The slow movement is marked Andante con moto, and the walking tempo implied in that title makes itself felt in the music’s steady tread. A solo oboe sings the sprightly main theme, while the peaceful second subject arrives in the strings. There is no development, but Schubert creates another moment of pure magic: over softly-pulsing string chords, a solo horn (once again sounding as if from far away) leads the way into the recapitulation. Schumann’s description of this passage, often quoted, is worth hearing again: “Here everyone is hushed and listening, as though some heavenly visitant were quietly stealing through the orchestra.” The recapitulation itself is not literal, and Schubert drives to a great climax where the music is suddenly ripped into a moment of silence, the only point in the entire movement where the steady opening tread is not heard. Only gradually does the orchestra recover as the cellos lead to a luminous restatement of the second subject, now richly embellished.
The Allegro vivace is the expected scherzo and trio, but again Schubert surprises us: the movement is in sonata form and develops over such a generous span that if all repeats are taken, it can approach the length of the two opening movements. Strings stamp out the powerful opening, and violins soar and plunge as it begins to develop. Part of the pleasure here lies in the way Schubert transforms the sledgehammer power of the opening into a series of terraced, needle-sharp entrances in the course of the development. By contrast, the trio sings with a rollicking charm before horns lead the way back to a literal reprise of the scherzo.

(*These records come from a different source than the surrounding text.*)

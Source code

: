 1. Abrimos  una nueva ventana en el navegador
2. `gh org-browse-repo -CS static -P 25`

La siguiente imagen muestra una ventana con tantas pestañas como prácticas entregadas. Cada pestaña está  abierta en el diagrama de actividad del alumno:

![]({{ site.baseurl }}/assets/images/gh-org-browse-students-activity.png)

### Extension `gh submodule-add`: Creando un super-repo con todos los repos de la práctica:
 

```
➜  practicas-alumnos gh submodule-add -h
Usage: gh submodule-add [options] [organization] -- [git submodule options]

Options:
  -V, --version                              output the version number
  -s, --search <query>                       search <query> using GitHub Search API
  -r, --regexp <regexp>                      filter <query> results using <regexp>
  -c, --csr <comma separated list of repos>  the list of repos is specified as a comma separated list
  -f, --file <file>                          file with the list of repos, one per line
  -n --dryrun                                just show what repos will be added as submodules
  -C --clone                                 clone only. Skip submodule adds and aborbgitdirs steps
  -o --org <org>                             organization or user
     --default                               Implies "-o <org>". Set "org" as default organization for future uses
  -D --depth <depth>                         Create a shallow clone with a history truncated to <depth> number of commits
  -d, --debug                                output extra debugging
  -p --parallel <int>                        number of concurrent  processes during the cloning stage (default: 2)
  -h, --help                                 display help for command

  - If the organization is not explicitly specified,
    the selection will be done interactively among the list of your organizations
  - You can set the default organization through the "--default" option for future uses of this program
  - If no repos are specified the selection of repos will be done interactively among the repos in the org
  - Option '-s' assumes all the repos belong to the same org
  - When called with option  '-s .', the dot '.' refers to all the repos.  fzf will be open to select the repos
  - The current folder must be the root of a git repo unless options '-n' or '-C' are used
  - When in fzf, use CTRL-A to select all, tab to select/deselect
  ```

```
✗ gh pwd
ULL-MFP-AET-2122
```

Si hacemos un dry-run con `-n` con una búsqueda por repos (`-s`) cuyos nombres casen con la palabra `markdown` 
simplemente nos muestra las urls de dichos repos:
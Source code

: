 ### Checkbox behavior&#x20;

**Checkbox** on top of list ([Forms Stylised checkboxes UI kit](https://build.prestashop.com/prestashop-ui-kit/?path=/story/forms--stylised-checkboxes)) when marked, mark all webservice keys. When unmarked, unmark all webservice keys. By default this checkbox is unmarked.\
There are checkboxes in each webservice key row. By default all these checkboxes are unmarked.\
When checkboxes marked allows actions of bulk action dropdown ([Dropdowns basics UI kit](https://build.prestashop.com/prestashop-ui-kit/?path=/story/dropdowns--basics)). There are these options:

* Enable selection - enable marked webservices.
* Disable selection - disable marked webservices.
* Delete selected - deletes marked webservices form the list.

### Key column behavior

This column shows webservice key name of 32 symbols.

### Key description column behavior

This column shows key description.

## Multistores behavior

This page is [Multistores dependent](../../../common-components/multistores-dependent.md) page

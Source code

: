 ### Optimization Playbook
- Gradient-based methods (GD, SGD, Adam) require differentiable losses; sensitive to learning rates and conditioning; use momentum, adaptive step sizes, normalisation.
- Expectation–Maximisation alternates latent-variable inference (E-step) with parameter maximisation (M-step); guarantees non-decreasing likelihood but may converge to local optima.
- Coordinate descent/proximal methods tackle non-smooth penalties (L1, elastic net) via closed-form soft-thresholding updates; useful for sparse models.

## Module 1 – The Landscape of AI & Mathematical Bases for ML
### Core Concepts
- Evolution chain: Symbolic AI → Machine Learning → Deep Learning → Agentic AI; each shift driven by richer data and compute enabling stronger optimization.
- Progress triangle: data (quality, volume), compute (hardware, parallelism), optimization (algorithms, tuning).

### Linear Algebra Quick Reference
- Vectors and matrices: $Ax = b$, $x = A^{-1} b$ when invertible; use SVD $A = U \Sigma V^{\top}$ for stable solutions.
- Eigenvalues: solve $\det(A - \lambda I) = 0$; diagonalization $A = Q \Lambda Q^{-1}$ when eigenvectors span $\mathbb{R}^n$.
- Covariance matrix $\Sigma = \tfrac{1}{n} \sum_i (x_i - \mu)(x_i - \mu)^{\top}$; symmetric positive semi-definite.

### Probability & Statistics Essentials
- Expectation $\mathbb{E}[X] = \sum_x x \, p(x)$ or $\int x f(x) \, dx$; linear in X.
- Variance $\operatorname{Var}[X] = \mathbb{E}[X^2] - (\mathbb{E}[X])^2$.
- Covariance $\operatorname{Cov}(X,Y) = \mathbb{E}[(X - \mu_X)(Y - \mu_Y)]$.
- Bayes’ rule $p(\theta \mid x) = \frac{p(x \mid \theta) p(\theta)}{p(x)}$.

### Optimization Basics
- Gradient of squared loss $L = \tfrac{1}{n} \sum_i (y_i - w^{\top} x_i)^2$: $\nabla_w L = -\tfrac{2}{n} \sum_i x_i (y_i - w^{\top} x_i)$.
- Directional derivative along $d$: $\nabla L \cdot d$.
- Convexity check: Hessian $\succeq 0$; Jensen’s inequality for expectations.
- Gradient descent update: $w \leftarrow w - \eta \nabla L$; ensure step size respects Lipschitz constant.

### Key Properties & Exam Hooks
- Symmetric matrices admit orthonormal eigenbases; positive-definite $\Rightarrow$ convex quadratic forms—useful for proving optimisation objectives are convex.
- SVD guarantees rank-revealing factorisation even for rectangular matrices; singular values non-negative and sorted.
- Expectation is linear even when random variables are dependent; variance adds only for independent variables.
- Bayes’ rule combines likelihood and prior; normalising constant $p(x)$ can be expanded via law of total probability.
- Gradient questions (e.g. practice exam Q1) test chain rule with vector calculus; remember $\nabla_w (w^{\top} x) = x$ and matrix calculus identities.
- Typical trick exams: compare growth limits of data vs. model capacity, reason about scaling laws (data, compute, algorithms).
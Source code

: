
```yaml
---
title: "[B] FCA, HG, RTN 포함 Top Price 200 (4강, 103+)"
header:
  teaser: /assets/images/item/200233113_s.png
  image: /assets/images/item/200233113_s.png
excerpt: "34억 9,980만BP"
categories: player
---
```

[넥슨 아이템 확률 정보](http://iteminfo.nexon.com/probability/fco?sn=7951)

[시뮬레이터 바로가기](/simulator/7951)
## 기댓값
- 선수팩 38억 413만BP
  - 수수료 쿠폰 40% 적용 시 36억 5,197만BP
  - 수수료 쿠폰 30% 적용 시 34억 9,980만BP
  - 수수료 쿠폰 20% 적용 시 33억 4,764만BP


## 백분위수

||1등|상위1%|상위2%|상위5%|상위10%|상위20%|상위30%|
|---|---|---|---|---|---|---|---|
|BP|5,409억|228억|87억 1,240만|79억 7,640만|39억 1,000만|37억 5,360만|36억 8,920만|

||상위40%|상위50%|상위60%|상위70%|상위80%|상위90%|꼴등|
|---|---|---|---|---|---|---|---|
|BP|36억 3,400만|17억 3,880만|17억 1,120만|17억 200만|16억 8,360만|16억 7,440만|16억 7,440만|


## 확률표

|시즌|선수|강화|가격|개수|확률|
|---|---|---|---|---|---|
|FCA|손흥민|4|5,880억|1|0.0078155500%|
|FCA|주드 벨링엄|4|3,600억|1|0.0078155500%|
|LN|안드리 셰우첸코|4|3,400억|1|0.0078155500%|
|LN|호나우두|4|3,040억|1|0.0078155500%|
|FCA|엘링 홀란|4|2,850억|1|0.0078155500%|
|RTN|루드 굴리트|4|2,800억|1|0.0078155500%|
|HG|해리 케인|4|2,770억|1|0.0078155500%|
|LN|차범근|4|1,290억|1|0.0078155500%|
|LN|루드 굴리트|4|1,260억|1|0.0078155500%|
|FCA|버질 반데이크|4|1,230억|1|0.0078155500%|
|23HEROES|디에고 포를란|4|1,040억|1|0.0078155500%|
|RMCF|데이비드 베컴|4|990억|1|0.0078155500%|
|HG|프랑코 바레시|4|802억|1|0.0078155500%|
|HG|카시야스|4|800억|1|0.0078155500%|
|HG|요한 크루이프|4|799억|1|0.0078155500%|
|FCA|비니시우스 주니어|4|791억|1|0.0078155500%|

The finale, also marked Allegro vivace, opens with a salvo of bright fanfares. So quickly do these whip past that one does not at first recognize that they make the same contrast between dotted and triplet rhythms that powered the first movement–now these return to drive the finale along a shaft of white-hot energy. This is the movement that caused early orchestras to balk, and it remains very difficult, particularly for the strings. It is in sonata form with two subjects, the first growing smoothly out of the flying triplets and a second that rides along the energy of four pounding chords. The first theme provides the speed–those showers of triplets almost seem to throw sparks through the hall–while the second subject and its pounding chords take on a menacing strength as Schubert builds to the climax. Along the way, attentive listeners will hear a whiff of the finale of Beethoven’s Ninth Symphony, and Schubert’s own close is as powerful as those of the master he so much admired.